Jakarta. Indonesia secured a $300 million loan from the World Bank to help improve the government's spending quality, revenue administration and taxation policy, the multinational lender said in a statement on Friday (17/11).
The loan, which was approved by the World Bank's board of executive directors on Nov. 1, forms part of the Washington-based lender's support for Indonesia's fiscal reforms through a partnership framework focused on government priorities that have transformational impact.
"Building on the substantial progress to date, further fiscal reforms are needed so Indonesia can meet its aspirations," said Rodrigo A. Chaves, World Bank country director for Indonesia.
"Effective design and implementation of taxation and spending policies can directly and indirectly improve the lives of poor and vulnerable families by making tax systems become more efficient and fair and by better resourcing the government to provide critical services, such as health, social assistance and infrastructure," he added.
The loan, prepared in collaboration with the French government's Agence Française de Développement, is also supported by other World Bank programs related to public financial management.
The World Bank noted that Indonesia has one of the lowest revenue-to-gross domestic product ratios in East Asia and the Pacific.
The multilateral lender said this revenue gap is caused by persistently low compliance rates and also partly due to suboptimal tax-policy design, which has led to a limited tax base and difficulties in its administration.
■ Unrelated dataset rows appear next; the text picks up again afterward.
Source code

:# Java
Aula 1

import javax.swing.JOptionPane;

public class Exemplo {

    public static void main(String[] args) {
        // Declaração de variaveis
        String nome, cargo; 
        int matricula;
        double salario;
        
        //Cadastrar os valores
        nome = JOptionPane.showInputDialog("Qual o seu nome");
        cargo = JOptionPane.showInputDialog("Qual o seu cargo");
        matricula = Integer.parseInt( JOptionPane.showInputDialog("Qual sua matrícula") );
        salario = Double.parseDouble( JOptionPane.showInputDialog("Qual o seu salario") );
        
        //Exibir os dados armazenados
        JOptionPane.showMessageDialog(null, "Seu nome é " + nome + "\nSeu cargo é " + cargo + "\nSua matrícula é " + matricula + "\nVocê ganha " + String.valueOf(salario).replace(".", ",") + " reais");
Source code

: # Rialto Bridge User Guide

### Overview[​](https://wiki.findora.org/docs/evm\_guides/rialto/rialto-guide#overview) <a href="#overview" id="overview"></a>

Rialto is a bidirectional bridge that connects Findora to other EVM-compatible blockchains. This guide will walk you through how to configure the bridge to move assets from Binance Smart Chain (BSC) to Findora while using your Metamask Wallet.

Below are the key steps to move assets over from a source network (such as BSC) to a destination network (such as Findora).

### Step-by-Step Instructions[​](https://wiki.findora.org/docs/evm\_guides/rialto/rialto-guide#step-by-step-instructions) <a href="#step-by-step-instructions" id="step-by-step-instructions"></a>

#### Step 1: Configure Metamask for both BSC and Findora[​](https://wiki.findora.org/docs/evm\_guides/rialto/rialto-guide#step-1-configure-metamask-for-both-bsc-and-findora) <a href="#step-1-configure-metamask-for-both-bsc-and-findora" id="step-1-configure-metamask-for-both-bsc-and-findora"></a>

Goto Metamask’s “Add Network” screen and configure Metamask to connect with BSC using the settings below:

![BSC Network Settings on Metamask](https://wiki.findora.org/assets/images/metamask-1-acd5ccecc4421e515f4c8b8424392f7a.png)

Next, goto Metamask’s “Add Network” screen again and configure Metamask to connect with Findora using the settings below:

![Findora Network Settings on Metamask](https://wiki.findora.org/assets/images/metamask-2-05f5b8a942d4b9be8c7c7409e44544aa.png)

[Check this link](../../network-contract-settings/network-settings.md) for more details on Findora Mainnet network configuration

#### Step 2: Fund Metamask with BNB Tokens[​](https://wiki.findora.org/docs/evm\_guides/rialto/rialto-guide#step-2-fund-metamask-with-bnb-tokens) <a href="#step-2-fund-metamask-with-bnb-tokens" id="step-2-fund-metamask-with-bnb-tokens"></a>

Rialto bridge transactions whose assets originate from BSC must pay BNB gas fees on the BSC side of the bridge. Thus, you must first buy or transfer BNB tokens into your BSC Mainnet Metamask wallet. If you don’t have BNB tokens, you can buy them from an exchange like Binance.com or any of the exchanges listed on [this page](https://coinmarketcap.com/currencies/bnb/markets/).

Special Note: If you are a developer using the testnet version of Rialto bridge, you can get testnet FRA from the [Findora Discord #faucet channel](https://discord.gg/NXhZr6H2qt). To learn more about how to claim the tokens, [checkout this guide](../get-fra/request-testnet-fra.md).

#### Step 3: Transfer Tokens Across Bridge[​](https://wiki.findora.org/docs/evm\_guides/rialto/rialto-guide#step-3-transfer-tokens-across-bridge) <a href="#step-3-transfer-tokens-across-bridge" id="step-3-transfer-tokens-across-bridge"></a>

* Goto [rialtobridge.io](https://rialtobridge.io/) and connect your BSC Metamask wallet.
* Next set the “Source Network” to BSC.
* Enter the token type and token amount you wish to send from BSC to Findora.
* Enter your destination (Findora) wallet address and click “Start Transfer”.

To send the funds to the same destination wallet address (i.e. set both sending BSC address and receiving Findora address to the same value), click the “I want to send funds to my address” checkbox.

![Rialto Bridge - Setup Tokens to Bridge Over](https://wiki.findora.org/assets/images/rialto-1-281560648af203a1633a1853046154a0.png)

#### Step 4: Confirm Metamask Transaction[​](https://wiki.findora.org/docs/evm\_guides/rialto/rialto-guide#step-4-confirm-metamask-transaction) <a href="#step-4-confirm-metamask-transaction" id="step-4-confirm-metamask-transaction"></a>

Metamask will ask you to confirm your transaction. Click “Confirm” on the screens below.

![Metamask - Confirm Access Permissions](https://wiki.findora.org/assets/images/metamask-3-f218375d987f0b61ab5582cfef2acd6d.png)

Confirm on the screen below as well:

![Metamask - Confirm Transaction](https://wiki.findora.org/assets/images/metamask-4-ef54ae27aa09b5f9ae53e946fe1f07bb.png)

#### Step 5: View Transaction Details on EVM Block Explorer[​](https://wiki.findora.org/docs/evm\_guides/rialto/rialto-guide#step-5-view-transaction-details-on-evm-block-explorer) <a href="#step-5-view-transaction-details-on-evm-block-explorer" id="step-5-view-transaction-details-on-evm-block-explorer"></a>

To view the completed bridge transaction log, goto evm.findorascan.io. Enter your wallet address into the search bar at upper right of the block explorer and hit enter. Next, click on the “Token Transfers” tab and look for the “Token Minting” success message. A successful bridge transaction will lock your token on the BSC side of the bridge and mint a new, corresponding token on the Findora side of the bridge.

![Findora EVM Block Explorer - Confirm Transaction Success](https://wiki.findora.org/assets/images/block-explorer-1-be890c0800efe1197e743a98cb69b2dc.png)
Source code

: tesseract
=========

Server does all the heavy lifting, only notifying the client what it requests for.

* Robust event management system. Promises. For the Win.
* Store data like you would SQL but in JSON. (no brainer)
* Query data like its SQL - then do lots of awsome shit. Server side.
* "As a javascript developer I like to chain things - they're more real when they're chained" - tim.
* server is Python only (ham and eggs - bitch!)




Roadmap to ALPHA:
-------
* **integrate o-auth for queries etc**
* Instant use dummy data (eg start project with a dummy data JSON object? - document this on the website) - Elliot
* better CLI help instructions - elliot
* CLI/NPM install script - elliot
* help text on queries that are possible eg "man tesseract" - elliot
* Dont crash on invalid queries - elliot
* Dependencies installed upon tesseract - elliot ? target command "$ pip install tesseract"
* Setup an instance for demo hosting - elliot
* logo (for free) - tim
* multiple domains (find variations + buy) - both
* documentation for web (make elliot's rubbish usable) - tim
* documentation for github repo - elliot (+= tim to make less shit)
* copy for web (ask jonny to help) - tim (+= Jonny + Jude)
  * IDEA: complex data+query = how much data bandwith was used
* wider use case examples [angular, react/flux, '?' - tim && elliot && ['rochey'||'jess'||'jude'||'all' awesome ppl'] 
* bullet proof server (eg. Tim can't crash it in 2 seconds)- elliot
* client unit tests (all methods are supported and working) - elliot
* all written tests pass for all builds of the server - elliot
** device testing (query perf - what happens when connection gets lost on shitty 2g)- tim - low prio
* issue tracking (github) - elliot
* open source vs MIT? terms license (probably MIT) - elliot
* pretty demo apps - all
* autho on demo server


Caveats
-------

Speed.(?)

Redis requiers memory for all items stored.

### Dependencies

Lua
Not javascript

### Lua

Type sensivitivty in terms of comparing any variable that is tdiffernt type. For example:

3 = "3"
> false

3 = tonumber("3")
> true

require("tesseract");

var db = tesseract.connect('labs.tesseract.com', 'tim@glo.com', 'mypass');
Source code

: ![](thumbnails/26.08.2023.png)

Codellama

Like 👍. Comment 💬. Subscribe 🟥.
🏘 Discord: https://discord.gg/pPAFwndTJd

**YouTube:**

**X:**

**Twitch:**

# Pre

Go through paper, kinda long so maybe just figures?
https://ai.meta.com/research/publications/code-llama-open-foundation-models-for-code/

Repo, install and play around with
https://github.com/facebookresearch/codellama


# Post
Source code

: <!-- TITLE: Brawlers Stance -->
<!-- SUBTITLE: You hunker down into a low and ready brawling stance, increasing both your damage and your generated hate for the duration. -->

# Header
"Without a major reform in revenue collection, along with the continued moderation of commodity prices, Indonesia's revenue-to-GDP ratio may remain at a lower level. This would severely constrain the fiscal space for spending on development priorities," said Hans Anand Beck, World Bank lead economist and team leader for the operation.
The loan is the second of three aimed at supporting Indonesia's fiscal reforms. The first has already been allocated to support reforms that included larger allocations for health-care and social-assistance programs, and reducing value-added tax exemptions on some consumer goods to assist poverty reduction efforts.